**Exercise brief**
In the entries below, find each line bearing the string "this" and copy it.

(Saved data entries)
──────

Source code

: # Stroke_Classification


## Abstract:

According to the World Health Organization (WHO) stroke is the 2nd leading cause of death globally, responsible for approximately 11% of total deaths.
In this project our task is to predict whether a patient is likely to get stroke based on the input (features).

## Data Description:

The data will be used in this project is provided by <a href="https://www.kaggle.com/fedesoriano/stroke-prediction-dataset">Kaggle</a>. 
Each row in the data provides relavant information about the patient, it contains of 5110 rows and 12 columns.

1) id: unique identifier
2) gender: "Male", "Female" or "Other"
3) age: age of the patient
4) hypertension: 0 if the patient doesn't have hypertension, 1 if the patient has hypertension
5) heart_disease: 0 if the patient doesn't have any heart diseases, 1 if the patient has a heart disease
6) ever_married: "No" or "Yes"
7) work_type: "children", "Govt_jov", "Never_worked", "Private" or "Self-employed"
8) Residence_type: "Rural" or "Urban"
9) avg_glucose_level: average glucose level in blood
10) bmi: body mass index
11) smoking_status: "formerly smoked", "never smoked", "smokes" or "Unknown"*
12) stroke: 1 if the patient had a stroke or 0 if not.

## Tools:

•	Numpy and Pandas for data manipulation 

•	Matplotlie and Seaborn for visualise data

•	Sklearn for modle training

──────

**Written solution**
In this project our task is to predict whether a patient is likely to get stroke based on the input (features).
The data will be used in this project is provided by <a href="https://www.kaggle.com/fedesoriano/stroke-prediction-dataset">Kaggle</a>. 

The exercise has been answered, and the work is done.